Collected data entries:
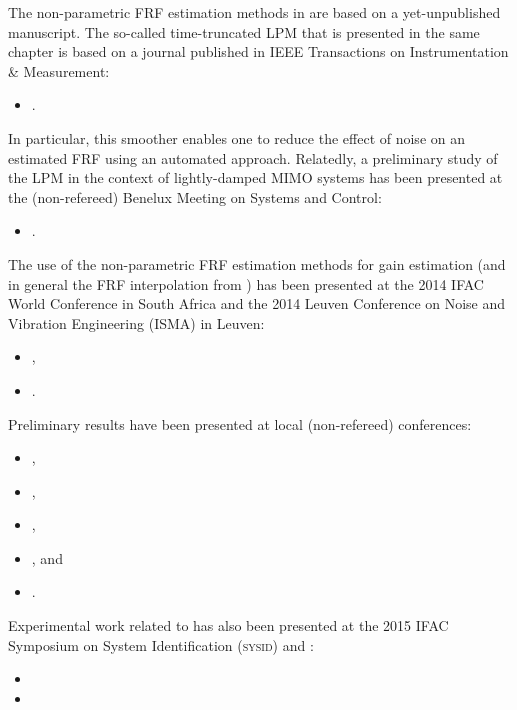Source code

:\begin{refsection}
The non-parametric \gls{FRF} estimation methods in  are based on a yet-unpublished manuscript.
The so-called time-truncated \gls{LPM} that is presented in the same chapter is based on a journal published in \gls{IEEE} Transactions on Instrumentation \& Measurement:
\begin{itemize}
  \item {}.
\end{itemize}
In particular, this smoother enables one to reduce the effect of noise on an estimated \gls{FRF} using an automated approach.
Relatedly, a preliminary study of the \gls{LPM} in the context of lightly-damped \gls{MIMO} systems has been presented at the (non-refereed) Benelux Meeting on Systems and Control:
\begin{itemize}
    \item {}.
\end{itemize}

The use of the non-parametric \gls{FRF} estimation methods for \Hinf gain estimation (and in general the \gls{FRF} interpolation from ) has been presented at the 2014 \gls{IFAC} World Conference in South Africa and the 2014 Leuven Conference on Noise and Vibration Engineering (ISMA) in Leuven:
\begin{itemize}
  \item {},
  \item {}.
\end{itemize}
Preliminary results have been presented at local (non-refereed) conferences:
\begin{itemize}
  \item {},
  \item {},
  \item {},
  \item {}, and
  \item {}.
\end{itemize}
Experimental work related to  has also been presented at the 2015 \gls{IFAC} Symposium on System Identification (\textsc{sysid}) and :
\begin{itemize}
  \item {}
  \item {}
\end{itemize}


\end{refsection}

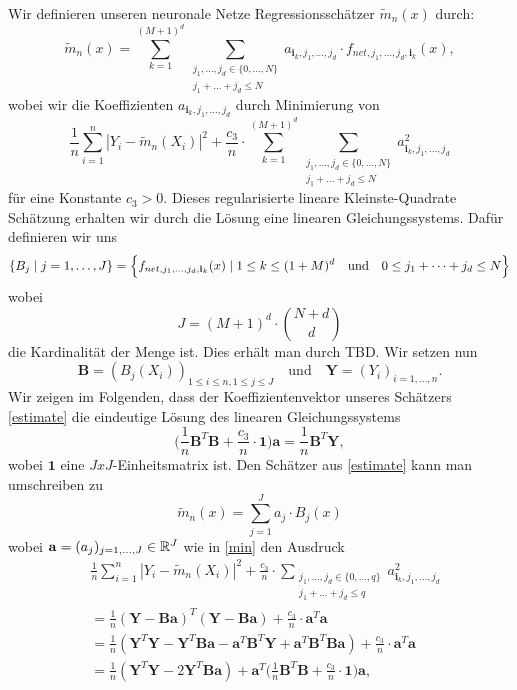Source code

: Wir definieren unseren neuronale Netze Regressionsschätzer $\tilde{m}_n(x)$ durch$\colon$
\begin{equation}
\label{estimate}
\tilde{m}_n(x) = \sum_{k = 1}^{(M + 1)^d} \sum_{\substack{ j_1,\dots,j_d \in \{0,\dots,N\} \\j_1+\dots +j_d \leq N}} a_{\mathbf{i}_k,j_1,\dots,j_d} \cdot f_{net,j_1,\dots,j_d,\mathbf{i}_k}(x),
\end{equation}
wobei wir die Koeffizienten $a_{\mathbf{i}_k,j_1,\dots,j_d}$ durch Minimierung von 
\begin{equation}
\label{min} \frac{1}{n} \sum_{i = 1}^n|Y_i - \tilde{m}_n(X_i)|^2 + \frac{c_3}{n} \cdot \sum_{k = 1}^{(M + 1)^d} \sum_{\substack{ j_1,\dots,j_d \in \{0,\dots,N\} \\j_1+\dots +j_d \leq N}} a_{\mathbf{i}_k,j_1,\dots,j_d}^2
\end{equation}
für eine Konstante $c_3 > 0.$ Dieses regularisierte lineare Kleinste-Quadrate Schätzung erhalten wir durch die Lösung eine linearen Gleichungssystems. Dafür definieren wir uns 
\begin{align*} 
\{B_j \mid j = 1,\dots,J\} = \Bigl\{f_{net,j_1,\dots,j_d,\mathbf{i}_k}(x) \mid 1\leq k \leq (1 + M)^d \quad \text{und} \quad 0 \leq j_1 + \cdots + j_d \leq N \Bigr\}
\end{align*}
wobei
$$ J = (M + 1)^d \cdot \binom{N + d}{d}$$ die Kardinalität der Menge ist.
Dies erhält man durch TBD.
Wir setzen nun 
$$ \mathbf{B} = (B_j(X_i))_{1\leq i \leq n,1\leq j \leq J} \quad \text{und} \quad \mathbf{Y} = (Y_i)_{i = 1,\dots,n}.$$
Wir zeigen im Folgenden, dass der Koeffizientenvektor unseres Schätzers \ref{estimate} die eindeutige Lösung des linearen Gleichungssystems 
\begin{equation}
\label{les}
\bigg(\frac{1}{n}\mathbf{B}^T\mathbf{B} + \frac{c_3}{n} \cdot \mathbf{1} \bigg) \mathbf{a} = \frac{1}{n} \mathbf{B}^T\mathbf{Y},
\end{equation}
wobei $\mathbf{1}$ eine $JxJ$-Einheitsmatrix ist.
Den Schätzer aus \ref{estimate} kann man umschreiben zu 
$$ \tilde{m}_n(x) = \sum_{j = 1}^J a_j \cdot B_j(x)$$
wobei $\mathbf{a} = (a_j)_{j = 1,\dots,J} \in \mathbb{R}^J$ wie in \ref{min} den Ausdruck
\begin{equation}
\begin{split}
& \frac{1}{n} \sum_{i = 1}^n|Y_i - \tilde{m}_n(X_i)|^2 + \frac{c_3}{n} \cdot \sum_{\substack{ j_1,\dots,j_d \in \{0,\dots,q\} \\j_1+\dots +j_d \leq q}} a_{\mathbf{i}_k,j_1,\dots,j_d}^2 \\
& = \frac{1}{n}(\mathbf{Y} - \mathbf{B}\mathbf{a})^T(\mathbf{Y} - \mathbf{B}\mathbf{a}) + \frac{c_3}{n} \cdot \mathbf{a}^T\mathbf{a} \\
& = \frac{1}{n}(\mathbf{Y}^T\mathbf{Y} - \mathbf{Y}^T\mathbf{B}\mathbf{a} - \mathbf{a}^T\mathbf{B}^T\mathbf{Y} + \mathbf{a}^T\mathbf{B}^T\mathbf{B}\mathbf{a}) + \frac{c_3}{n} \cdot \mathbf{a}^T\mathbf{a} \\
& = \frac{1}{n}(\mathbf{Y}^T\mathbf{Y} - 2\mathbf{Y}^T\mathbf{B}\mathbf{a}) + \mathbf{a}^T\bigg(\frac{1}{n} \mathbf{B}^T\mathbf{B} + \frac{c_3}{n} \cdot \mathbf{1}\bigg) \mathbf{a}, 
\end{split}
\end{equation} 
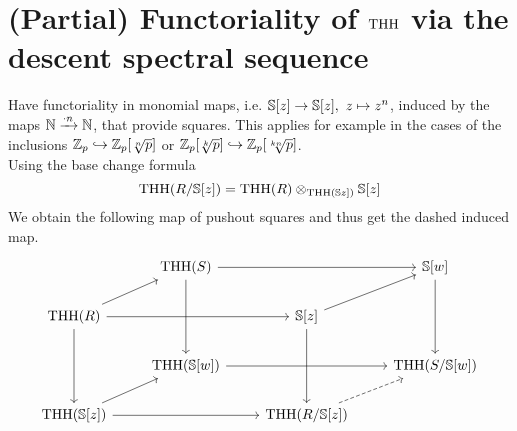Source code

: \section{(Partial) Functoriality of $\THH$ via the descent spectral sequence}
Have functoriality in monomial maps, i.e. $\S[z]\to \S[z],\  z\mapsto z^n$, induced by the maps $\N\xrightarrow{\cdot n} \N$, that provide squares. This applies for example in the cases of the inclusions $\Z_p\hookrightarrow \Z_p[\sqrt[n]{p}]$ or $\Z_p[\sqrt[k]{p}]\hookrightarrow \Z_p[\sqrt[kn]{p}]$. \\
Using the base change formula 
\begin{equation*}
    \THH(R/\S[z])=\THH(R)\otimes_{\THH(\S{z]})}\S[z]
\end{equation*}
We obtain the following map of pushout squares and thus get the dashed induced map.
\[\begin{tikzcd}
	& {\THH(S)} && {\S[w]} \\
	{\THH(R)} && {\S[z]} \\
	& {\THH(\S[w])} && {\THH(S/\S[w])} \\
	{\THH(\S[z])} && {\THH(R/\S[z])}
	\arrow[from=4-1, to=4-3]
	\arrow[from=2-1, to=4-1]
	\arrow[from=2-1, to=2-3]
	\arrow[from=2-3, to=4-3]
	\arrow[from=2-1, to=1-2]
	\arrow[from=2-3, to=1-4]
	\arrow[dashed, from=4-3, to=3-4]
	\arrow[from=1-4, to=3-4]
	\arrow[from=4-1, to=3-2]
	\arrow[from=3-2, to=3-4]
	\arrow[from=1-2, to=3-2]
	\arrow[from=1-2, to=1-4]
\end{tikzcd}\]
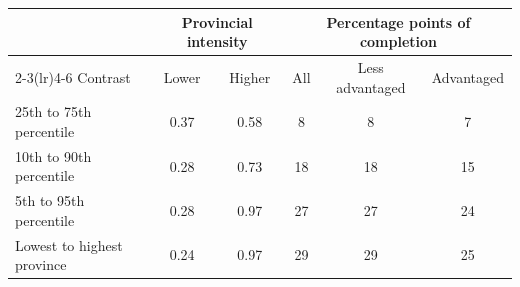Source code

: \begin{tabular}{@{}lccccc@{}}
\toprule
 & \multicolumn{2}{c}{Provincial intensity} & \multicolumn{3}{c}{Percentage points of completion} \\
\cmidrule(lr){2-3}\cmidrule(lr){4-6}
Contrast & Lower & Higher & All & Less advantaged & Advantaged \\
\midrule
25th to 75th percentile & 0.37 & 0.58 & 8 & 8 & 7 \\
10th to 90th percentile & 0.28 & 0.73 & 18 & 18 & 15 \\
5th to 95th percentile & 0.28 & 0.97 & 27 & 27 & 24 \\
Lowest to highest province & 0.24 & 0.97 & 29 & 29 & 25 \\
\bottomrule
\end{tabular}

> WORK TASK: Give every entry again verbatim, with no pictures.

> SOLUTION BELOW:
Source code

:\begin{refsection}
The non-parametric \gls{FRF} estimation methods in  are based on a yet-unpublished manuscript.
The so-called time-truncated \gls{LPM} that is presented in the same chapter is based on a journal published in \gls{IEEE} Transactions on Instrumentation \& Measurement:
\begin{itemize}
  \item {}.
\end{itemize}
In particular, this smoother enables one to reduce the effect of noise on an estimated \gls{FRF} using an automated approach.
Relatedly, a preliminary study of the \gls{LPM} in the context of lightly-damped \gls{MIMO} systems has been presented at the (non-refereed) Benelux Meeting on Systems and Control:
\begin{itemize}
    \item {}.
\end{itemize}

The use of the non-parametric \gls{FRF} estimation methods for \Hinf gain estimation (and in general the \gls{FRF} interpolation from ) has been presented at the 2014 \gls{IFAC} World Conference in South Africa and the 2014 Leuven Conference on Noise and Vibration Engineering (ISMA) in Leuven:
\begin{itemize}
  \item {},
  \item {}.
\end{itemize}
Preliminary results have been presented at local (non-refereed) conferences:
\begin{itemize}
  \item {},
  \item {},
  \item {},
  \item {}, and
  \item {}.
\end{itemize}
Experimental work related to  has also been presented at the 2015 \gls{IFAC} Symposium on System Identification (\textsc{sysid}) and :
\begin{itemize}
  \item {}
  \item {}
\end{itemize}


\end{refsection}

Source code

: Wir definieren unseren neuronale Netze Regressionsschätzer $\tilde{m}_n(x)$ durch$\colon$
\begin{equation}
\label{estimate}
\tilde{m}_n(x) = \sum_{k = 1}^{(M + 1)^d} \sum_{\substack{ j_1,\dots,j_d \in \{0,\dots,N\} \\j_1+\dots +j_d \leq N}} a_{\mathbf{i}_k,j_1,\dots,j_d} \cdot f_{net,j_1,\dots,j_d,\mathbf{i}_k}(x),
\end{equation}
wobei wir die Koeffizienten $a_{\mathbf{i}_k,j_1,\dots,j_d}$ durch Minimierung von 
\begin{equation}
\label{min} \frac{1}{n} \sum_{i = 1}^n|Y_i - \tilde{m}_n(X_i)|^2 + \frac{c_3}{n} \cdot \sum_{k = 1}^{(M + 1)^d} \sum_{\substack{ j_1,\dots,j_d \in \{0,\dots,N\} \\j_1+\dots +j_d \leq N}} a_{\mathbf{i}_k,j_1,\dots,j_d}^2
\end{equation}
für eine Konstante $c_3 > 0.$ Dieses regularisierte lineare Kleinste-Quadrate Schätzung erhalten wir durch die Lösung eine linearen Gleichungssystems. Dafür definieren wir uns 
\begin{align*} 
\{B_j \mid j = 1,\dots,J\} = \Bigl\{f_{net,j_1,\dots,j_d,\mathbf{i}_k}(x) \mid 1\leq k \leq (1 + M)^d \quad \text{und} \quad 0 \leq j_1 + \cdots + j_d \leq N \Bigr\}
\end{align*}
wobei
$$ J = (M + 1)^d \cdot \binom{N + d}{d}$$ die Kardinalität der Menge ist.
Dies erhält man durch TBD.
Wir setzen nun 
$$ \mathbf{B} = (B_j(X_i))_{1\leq i \leq n,1\leq j \leq J} \quad \text{und} \quad \mathbf{Y} = (Y_i)_{i = 1,\dots,n}.$$
Wir zeigen im Folgenden, dass der Koeffizientenvektor unseres Schätzers \ref{estimate} die eindeutige Lösung des linearen Gleichungssystems 
\begin{equation}
\label{les}
\bigg(\frac{1}{n}\mathbf{B}^T\mathbf{B} + \frac{c_3}{n} \cdot \mathbf{1} \bigg) \mathbf{a} = \frac{1}{n} \mathbf{B}^T\mathbf{Y},
\end{equation}
wobei $\mathbf{1}$ eine $JxJ$-Einheitsmatrix ist.
Den Schätzer aus \ref{estimate} kann man umschreiben zu 
$$ \tilde{m}_n(x) = \sum_{j = 1}^J a_j \cdot B_j(x)$$
wobei $\mathbf{a} = (a_j)_{j = 1,\dots,J} \in \mathbb{R}^J$ wie in \ref{min} den Ausdruck
\begin{equation}
\begin{split}
& \frac{1}{n} \sum_{i = 1}^n|Y_i - \tilde{m}_n(X_i)|^2 + \frac{c_3}{n} \cdot \sum_{\substack{ j_1,\dots,j_d \in \{0,\dots,q\} \\j_1+\dots +j_d \leq q}} a_{\mathbf{i}_k,j_1,\dots,j_d}^2 \\
& = \frac{1}{n}(\mathbf{Y} - \mathbf{B}\mathbf{a})^T(\mathbf{Y} - \mathbf{B}\mathbf{a}) + \frac{c_3}{n} \cdot \mathbf{a}^T\mathbf{a} \\
& = \frac{1}{n}(\mathbf{Y}^T\mathbf{Y} - \mathbf{Y}^T\mathbf{B}\mathbf{a} - \mathbf{a}^T\mathbf{B}^T\mathbf{Y} + \mathbf{a}^T\mathbf{B}^T\mathbf{B}\mathbf{a}) + \frac{c_3}{n} \cdot \mathbf{a}^T\mathbf{a} \\
& = \frac{1}{n}(\mathbf{Y}^T\mathbf{Y} - 2\mathbf{Y}^T\mathbf{B}\mathbf{a}) + \mathbf{a}^T\bigg(\frac{1}{n} \mathbf{B}^T\mathbf{B} + \frac{c_3}{n} \cdot \mathbf{1}\bigg) \mathbf{a}, 
\end{split}
\end{equation} 
Source code

: \section{(Partial) Functoriality of $\THH$ via the descent spectral sequence}
Have functoriality in monomial maps, i.e. $\S[z]\to \S[z],\  z\mapsto z^n$, induced by the maps $\N\xrightarrow{\cdot n} \N$, that provide squares. This applies for example in the cases of the inclusions $\Z_p\hookrightarrow \Z_p[\sqrt[n]{p}]$ or $\Z_p[\sqrt[k]{p}]\hookrightarrow \Z_p[\sqrt[kn]{p}]$. \\
Using the base change formula 
\begin{equation*}
    \THH(R/\S[z])=\THH(R)\otimes_{\THH(\S{z]})}\S[z]
\end{equation*}
We obtain the following map of pushout squares and thus get the dashed induced map.
\[\begin{tikzcd}
	& {\THH(S)} && {\S[w]} \\
	{\THH(R)} && {\S[z]} \\
	& {\THH(\S[w])} && {\THH(S/\S[w])} \\
	{\THH(\S[z])} && {\THH(R/\S[z])}
	\arrow[from=4-1, to=4-3]
	\arrow[from=2-1, to=4-1]
	\arrow[from=2-1, to=2-3]
	\arrow[from=2-3, to=4-3]
	\arrow[from=2-1, to=1-2]
	\arrow[from=2-3, to=1-4]
	\arrow[dashed, from=4-3, to=3-4]
	\arrow[from=1-4, to=3-4]
	\arrow[from=4-1, to=3-2]
	\arrow[from=3-2, to=3-4]
	\arrow[from=1-2, to=3-2]
	\arrow[from=1-2, to=1-4]
\end{tikzcd}\]
Source code

: \begin{tabular}{@{}lccccc@{}}
\toprule
 & \multicolumn{2}{c}{Provincial intensity} & \multicolumn{3}{c}{Percentage points of completion} \\
\cmidrule(lr){2-3}\cmidrule(lr){4-6}
Contrast & Lower & Higher & All & Less advantaged & Advantaged \\
\midrule
25th to 75th percentile & 0.37 & 0.58 & 8 & 8 & 7 \\
10th to 90th percentile & 0.28 & 0.73 & 18 & 18 & 15 \\
5th to 95th percentile & 0.28 & 0.97 & 27 & 27 & 24 \\
Lowest to highest province & 0.24 & 0.97 & 29 & 29 & 25 \\
\bottomrule
\end{tabular}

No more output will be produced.